The Fitbit Luxe comes with some band options you can pick from - there is the silicone band and also a gold-toned stainless steel link bracelet designed by jewelry designer Gorjana. While the Fitbit Luxe already looks rather delicate and, dare-we-say, and feminine particularly in the gold-tone, the link bracelet makes it look more like jewelry. But the Luxe comes in black, silver, and gold and the silicone bands are available in Lunar White, Orchid, and Black - so you can take your pick, additional bands are sold separately.
The Fitbit Luxe is also wonderfully light. I’m someone who hates wearing fitness bands and/or smartwatches while sleeping, but I did not have any issues with the Luxe. The band did not dig into my skin, nor did the stainless steel buckle, and I did not have to wear it tight for it to fit.
What stands out for the Fitbit Luxe, besides the ultra-light and dainty design is the screen. The Luxe has a full-colour AMOLED display that has a 206 x 124-pixel resolution (unlike the monochrome OLEDs on the Charge 4 and Inspire 2) - and it is crisp and gorgeous. The Fitbit Luxe also has no physical buttons and that is no hindrance in the least since the screen is snappy and responsive. There are a host of watch faces you can customise from the Fitbit app and they all make the most of this bright display. They show the time, and some of them also show some additional stats like steps, heart rate, and calories burned - but the scope is limited. There is only that much information that you can fit into the screen, and while it is crisp and vivid, you still need to swipe and scroll for additional data. However, the animations and scrolling are smooth so that’s not much trouble.
If you have used a Fitbit device before it is easy to slip into using the Fitbit Luxe. The interface makes it easy to track your activity and health. However, we’d recommend customising some settings before you start using it, particularly for workouts. There are only six slots for workouts on the Luxe and they are, by default, walk, swim, run, cycle, treadmill, and general workout. These cannot be changed from the device, you have to do it from the app.
Since I had not customised the device before wearing it to the gym, I used the “general workout” mode to track my session and compared it to the data I got from the Apple Watch for an “other” workout for the same duration. The heart rate detected by Fitbit was very similar to what the Apple Watch tracked, though the Luxe showed I had burned more active calories as compared to my Apple Watch.
For runners, particularly serious runners, the Fitbit Luxe is going to be a problem since it does not have an in-built GPS. You can log runs using Luxe’s accelerometer, but for accuracy, you will need to connect your phone’s GPS.
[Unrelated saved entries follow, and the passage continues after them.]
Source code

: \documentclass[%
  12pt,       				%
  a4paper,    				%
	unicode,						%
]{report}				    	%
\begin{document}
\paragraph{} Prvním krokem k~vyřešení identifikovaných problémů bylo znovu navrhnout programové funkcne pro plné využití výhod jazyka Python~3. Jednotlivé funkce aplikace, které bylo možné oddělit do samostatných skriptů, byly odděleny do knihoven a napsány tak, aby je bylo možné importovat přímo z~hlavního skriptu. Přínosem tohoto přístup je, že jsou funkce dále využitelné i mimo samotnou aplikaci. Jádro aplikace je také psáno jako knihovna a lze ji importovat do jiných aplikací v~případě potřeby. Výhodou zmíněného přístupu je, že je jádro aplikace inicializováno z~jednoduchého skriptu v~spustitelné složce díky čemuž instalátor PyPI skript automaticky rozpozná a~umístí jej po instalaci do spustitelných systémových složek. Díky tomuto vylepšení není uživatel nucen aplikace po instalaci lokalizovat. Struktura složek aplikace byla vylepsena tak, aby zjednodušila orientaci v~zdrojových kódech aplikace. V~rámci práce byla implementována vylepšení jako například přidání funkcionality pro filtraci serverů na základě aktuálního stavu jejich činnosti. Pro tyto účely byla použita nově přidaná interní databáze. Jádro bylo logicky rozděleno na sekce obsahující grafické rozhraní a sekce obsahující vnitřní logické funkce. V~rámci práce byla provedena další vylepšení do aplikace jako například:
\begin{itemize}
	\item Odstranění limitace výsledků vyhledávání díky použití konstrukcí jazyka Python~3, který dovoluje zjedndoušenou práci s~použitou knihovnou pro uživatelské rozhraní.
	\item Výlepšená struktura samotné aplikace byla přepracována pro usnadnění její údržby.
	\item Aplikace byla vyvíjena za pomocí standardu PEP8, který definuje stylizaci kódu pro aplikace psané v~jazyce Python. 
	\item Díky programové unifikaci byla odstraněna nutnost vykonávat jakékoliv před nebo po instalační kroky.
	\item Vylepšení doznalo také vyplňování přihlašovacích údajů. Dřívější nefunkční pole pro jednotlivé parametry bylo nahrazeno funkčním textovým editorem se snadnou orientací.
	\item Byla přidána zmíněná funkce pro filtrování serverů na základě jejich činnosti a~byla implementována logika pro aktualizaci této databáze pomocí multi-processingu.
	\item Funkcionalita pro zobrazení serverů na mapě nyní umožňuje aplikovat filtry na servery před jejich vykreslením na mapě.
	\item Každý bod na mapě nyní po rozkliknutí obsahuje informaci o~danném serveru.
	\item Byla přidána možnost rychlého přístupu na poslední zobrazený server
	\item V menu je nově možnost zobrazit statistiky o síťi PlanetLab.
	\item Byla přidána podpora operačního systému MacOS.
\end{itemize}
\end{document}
Like all other Fitbit devices, the Fitbit Luxe shows goal animations when you reach your targets and they act as a nice incentive to make sure you keep going. And given Fitbit’s popularity and wide user-base, you can always find a challenge to take on. For me though, all my friends who used to use Fitbits have now moved on to other platforms.
For in-depth workout and health data, you have to use the Fitbit app. You get call and message notifications on the Fitbit Luxe and you can read messages, but that’s all. Reminder to move, take a moment for mindfulness, drink water, wash your hands, etc all work well on the Fitbit Luxe and are also disabled by default till you don’t turn them on from the app - so no distractions if you don’t want them.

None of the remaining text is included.